Top of STUDY MATERIAL
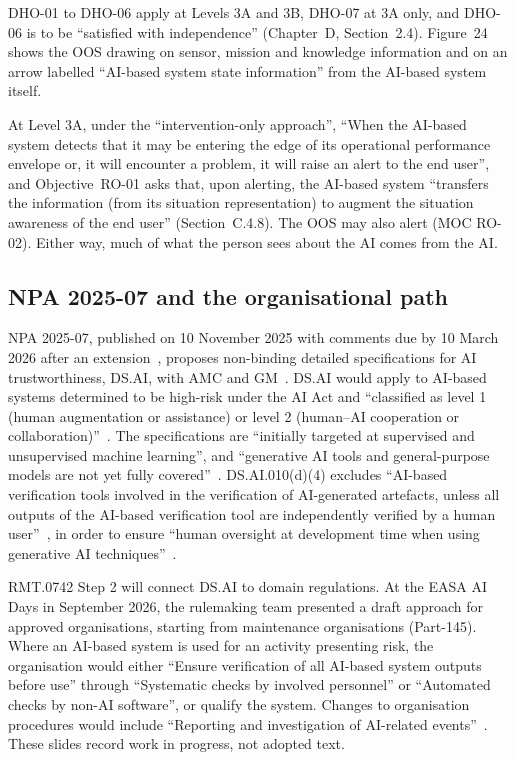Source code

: \documentclass[11pt]{article}
\begin{document}
DHO-01 to DHO-06 apply at Levels 3A and 3B, DHO-07 at 3A only, and DHO-06 is to be ``satisfied with independence'' (Chapter~D, Section~2.4). Figure~24 shows the OOS drawing on sensor, mission and knowledge information and on an arrow labelled ``AI-based system state information'' from the AI-based system itself.

At Level 3A, under the ``intervention-only approach'', ``When the AI-based system detects that it may be entering the edge of its operational performance envelope or, it will encounter a problem, it will raise an alert to the end user'', and Objective~RO-01 asks that, upon alerting, the AI-based system ``transfers the information (from its situation representation) to augment the situation awareness of the end user'' (Section~C.4.8). The OOS may also alert (MOC RO-02). Either way, much of what the person sees about the AI comes from the AI.

\subsection{NPA 2025-07 and the organisational path}\label{sec:npa}

NPA 2025-07, published on 10 November 2025 with comments due by 10 March 2026 after an extension~\cite{easa2025npaweb}, proposes non-binding detailed specifications for AI trustworthiness, DS.AI, with AMC and GM~\cite{easa2025npaA,easa2025npaB}. DS.AI would apply to AI-based systems determined to be high-risk under the AI Act and ``classified as level 1 (human augmentation or assistance) or level 2 (human--AI cooperation or collaboration)''~\cite[DS.AI.010(c)]{easa2025npaB}. The specifications are ``initially targeted at supervised and unsupervised machine learning'', and ``generative AI tools and general-purpose models are not yet fully covered''~\cite[Sections~2.3 and~3]{easa2025npaA}. DS.AI.010(d)(4) excludes ``AI-based verification tools involved in the verification of AI-generated artefacts, unless all outputs of the AI-based verification tool are independently verified by a human user''~\cite{easa2025npaB}, in order to ensure ``human oversight at development time when using generative AI techniques''~\cite[Section~2.3]{easa2025npaA}.

RMT.0742 Step 2 will connect DS.AI to domain regulations. At the EASA AI Days in September 2026, the rulemaking team presented a draft approach for approved organisations, starting from maintenance organisations (Part-145). Where an AI-based system is used for an activity presenting risk, the organisation would either ``Ensure verification of all AI-based system outputs before use'' through ``Systematic checks by involved personnel'' or ``Automated checks by non-AI software'', or qualify the system. Changes to organisation procedures would include ``Reporting and investigation of AI-related events''~\cite[slides~25 and~26]{easa2026aidays}. These slides record work in progress, not adopted text.
\end{document}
Bottom of STUDY MATERIAL
TASK PROMPT>
The answer must be an exact copy of the records, with no images in it.

OUTPUT FOR THIS TASK>
Source code

: \documentclass[11pt]{article}
\begin{document}
DHO-01 to DHO-06 apply at Levels 3A and 3B, DHO-07 at 3A only, and DHO-06 is to be ``satisfied with independence'' (Chapter~D, Section~2.4). Figure~24 shows the OOS drawing on sensor, mission and knowledge information and on an arrow labelled ``AI-based system state information'' from the AI-based system itself.

At Level 3A, under the ``intervention-only approach'', ``When the AI-based system detects that it may be entering the edge of its operational performance envelope or, it will encounter a problem, it will raise an alert to the end user'', and Objective~RO-01 asks that, upon alerting, the AI-based system ``transfers the information (from its situation representation) to augment the situation awareness of the end user'' (Section~C.4.8). The OOS may also alert (MOC RO-02). Either way, much of what the person sees about the AI comes from the AI.

\subsection{NPA 2025-07 and the organisational path}\label{sec:npa}

NPA 2025-07, published on 10 November 2025 with comments due by 10 March 2026 after an extension~\cite{easa2025npaweb}, proposes non-binding detailed specifications for AI trustworthiness, DS.AI, with AMC and GM~\cite{easa2025npaA,easa2025npaB}. DS.AI would apply to AI-based systems determined to be high-risk under the AI Act and ``classified as level 1 (human augmentation or assistance) or level 2 (human--AI cooperation or collaboration)''~\cite[DS.AI.010(c)]{easa2025npaB}. The specifications are ``initially targeted at supervised and unsupervised machine learning'', and ``generative AI tools and general-purpose models are not yet fully covered''~\cite[Sections~2.3 and~3]{easa2025npaA}. DS.AI.010(d)(4) excludes ``AI-based verification tools involved in the verification of AI-generated artefacts, unless all outputs of the AI-based verification tool are independently verified by a human user''~\cite{easa2025npaB}, in order to ensure ``human oversight at development time when using generative AI techniques''~\cite[Section~2.3]{easa2025npaA}.

RMT.0742 Step 2 will connect DS.AI to domain regulations. At the EASA AI Days in September 2026, the rulemaking team presented a draft approach for approved organisations, starting from maintenance organisations (Part-145). Where an AI-based system is used for an activity presenting risk, the organisation would either ``Ensure verification of all AI-based system outputs before use'' through ``Systematic checks by involved personnel'' or ``Automated checks by non-AI software'', or qualify the system. Changes to organisation procedures would include ``Reporting and investigation of AI-related events''~\cite[slides~25 and~26]{easa2026aidays}. These slides record work in progress, not adopted text.
\end{document}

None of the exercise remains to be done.